CURATORIAL PROJECTS
Landscapes in Conversation, Art Institute of Chicago, 2025

Diné textile rotations organized in collaboration with Diné weavers Barbara Teller Pete and Lynda Teller Ornelas, Art Institute of Chicago, 2024-2025


Gagizhibaajiwan, Center for Native Futures, 2024
Misshepezhieu, the Underwater Panther, lives below the water. Animikii, the Thunderbird, lives in the sky. These two beings live in constant conflict and constant relation, meeting along shorelines and whirling up storms. In Anishinaabe art they are often represented together, suggesting a way to hold duality’s tension. How do we reconcile what cannot be reconciled?
In Anishinaabemowin, gagizhibaajiwan (guh-gih-zhi-bah-jih-wun) is a continuous swirling motion of water portending the Underwater Panther’s emergence from under the surface. The churn mediates earth, water, and sky, implying fluid movement through layers of the world spanned by Misshepezhieu and Animikii.
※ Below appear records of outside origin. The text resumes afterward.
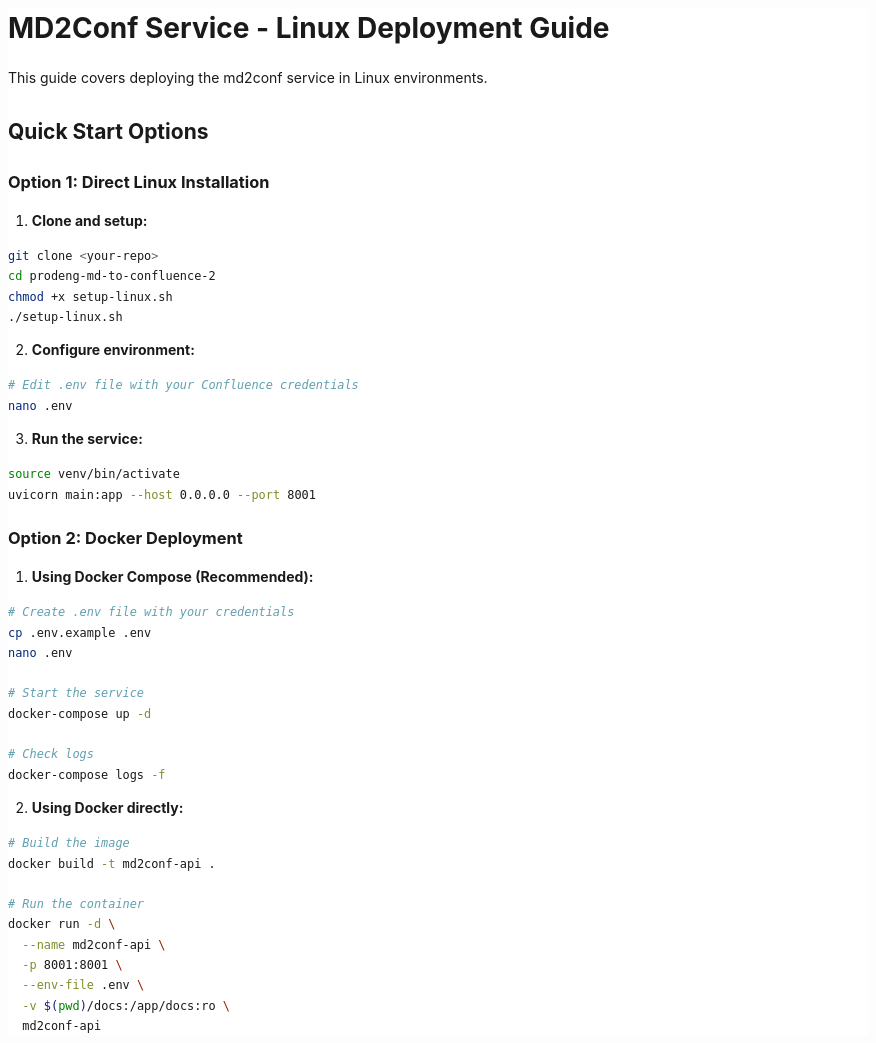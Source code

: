 # MD2Conf Service - Linux Deployment Guide

This guide covers deploying the md2conf service in Linux environments.

## Quick Start Options

### Option 1: Direct Linux Installation

1. **Clone and setup:**
```bash
git clone <your-repo>
cd prodeng-md-to-confluence-2
chmod +x setup-linux.sh
./setup-linux.sh
```

2. **Configure environment:**
```bash
# Edit .env file with your Confluence credentials
nano .env
```

3. **Run the service:**
```bash
source venv/bin/activate
uvicorn main:app --host 0.0.0.0 --port 8001
```

### Option 2: Docker Deployment

1. **Using Docker Compose (Recommended):**
```bash
# Create .env file with your credentials
cp .env.example .env
nano .env

# Start the service
docker-compose up -d

# Check logs
docker-compose logs -f
```

2. **Using Docker directly:**
```bash
# Build the image
docker build -t md2conf-api .

# Run the container
docker run -d \
  --name md2conf-api \
  -p 8001:8001 \
  --env-file .env \
  -v $(pwd)/docs:/app/docs:ro \
  md2conf-api
```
Gagizhibaajiwan features four Anishinaabe artists – Marcella Ernest (Gunflint Lake Ojibwe/Bad River Band of Lake Superior), Michael Belmore (Anishinaabe from Lac Seul First Nation), Renee Wasson Dillard (Little Traverse Bay Bands of Odawa Indians), and Zoey Wood-Salomon (Wiikwemkoong Unceded Territory) – who move through these layers in story and art, evoking Anishinaabe teachings on duality, ambiguity, and balance.
In the depths of sky and swirling water, there is room for paradox.